Oct 15, 2014
New graphios 2.0!
What's new?
- Support for multiple backends (graphite, statsd, librato) (and multiples of each backend if you want)
- Support for using your service descriptions instead of custom variables
- Install options (pip, setup.py, rpms)
- Bugfixes
- mulitple perfdata in 1 line sometimes did weird things
- quotes in your labels/metrics were sometimes in carbon
- labels with multiple '::' could mess up
Graphios is a script to emit nagios perfdata to various upstream metrics processing and time-series (graphing) systems. It's currently compatible with [graphite], [statsd], [Librato] and [InfluxDB], with possibly [Heka], and [RRDTool] support coming soon. Graphios can emit Nagios metrics to any number of supported upstream metrics systems simultaenously.

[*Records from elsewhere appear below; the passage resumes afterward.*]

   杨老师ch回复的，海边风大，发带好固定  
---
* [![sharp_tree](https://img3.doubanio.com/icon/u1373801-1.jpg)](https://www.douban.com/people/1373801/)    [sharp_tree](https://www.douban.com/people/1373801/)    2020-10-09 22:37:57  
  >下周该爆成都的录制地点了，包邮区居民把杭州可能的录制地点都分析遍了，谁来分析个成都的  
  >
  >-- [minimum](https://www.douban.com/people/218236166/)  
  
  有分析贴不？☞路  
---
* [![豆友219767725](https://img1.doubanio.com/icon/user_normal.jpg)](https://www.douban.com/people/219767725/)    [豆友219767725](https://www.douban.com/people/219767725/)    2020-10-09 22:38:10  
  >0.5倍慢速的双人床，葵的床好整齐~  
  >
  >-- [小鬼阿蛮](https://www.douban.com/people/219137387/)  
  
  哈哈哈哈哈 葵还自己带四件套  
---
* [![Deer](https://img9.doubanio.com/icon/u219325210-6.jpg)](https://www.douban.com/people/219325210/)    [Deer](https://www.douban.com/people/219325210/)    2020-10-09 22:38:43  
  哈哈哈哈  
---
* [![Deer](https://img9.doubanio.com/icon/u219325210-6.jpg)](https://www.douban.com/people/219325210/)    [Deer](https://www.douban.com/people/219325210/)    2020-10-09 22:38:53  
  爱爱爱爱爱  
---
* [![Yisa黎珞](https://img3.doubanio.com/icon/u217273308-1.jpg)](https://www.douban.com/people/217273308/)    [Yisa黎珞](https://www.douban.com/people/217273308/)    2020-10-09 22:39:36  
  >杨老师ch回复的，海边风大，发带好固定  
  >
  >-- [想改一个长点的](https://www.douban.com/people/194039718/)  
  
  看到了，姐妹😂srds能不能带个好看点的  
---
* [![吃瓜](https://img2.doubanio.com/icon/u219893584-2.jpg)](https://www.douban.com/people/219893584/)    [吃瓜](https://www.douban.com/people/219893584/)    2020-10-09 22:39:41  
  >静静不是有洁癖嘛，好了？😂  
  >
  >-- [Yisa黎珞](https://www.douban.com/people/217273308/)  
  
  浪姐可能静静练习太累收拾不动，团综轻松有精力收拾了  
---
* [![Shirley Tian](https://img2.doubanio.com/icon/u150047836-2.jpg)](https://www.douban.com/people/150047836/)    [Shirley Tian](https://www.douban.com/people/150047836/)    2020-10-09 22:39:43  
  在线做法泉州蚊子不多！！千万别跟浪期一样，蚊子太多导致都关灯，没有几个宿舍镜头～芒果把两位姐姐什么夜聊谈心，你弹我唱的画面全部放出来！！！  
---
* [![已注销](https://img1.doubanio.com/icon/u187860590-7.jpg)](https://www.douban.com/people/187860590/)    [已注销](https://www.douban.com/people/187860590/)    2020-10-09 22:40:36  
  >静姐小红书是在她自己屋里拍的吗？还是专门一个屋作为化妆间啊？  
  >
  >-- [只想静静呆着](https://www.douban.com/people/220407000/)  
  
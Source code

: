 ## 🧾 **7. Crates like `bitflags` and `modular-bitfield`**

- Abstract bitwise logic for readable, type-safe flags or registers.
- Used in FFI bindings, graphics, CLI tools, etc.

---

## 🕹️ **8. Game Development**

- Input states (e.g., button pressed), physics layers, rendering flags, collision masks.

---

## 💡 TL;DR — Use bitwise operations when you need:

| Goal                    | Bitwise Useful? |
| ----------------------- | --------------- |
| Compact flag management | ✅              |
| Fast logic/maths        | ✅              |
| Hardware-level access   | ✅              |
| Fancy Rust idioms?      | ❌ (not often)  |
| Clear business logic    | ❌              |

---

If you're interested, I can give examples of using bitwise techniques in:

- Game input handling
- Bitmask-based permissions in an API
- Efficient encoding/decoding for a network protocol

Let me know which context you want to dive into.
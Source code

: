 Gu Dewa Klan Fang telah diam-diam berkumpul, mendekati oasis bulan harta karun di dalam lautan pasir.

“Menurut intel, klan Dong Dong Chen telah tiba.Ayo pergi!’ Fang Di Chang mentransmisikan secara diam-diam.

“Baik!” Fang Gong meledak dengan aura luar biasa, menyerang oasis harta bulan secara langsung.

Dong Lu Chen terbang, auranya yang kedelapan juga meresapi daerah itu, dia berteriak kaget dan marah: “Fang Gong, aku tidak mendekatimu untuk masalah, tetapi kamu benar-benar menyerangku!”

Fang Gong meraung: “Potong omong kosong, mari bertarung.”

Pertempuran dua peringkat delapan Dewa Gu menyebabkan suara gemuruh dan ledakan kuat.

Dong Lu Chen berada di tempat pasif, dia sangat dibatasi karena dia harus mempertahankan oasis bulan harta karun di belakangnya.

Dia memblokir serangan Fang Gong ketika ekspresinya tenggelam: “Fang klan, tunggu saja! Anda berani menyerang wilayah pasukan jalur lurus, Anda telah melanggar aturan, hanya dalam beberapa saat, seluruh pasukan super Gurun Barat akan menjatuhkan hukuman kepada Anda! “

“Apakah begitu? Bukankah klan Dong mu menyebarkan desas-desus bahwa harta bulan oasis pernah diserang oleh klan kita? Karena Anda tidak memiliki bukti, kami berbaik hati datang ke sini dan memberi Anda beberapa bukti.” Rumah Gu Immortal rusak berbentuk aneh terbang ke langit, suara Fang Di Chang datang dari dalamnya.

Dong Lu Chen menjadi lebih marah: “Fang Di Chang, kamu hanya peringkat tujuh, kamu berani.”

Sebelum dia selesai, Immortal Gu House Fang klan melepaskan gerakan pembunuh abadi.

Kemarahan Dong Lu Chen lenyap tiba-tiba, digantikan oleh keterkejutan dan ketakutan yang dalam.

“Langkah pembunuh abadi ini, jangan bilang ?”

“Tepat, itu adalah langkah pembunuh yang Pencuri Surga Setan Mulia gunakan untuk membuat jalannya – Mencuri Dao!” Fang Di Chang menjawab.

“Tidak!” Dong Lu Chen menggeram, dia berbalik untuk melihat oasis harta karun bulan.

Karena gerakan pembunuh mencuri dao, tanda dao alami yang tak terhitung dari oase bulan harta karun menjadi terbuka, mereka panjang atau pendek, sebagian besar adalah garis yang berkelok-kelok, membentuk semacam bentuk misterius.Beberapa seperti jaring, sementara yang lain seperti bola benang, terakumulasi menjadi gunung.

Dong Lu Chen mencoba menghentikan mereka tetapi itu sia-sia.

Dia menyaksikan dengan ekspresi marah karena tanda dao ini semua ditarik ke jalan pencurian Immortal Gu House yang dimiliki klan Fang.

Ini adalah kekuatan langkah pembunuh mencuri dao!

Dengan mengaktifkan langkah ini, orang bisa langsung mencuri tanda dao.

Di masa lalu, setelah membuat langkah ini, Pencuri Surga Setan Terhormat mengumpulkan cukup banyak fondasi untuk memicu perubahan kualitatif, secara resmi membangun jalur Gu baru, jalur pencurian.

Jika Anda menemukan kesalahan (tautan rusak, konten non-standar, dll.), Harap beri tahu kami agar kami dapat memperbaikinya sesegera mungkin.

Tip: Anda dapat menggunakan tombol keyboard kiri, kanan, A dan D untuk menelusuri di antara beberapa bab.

- A working nagios / icinga / naemon server
- A functional carbon or statsd daemon, and/or Librato credentials
- Python 2.6 or later (but not python 3.x) (Is anyone still using 2.4? Likely very little work to make this work under 2.4 again if so. Let me know)
Graphios is released under the GPL v2.
The goal of graphios is to get nagios perf data into a graphing system like graphite (carbon). Systems like these typically use a dot-delimited metric name to store each metric hierarcicly, so it can be easily located later.
Graphios creates these metric names one of two ways.
-
by reading a pair of custom variables that you configure for services and hosts called _graphiteprefix and _graphitepostfix. Together, these custom variables enable you to control the metric name that gets sent to whatever back-end metrics system you're using. You don't have to set them both, but things will certainly be less confusing for you if you set at least one or the other.
-
by using your service description in the format:
_graphiteprefix.hostname.service-description._graphitepostfix.perfdata
so if you didn't feel like setting your graphiteprefix and postfix, it would just use:
hostname.service-description.perfdata
If you are using option 2, that means EVERY service will be sent to graphite. You will also want to make sure your service descriptions are consistant or your backend naming will be really weird.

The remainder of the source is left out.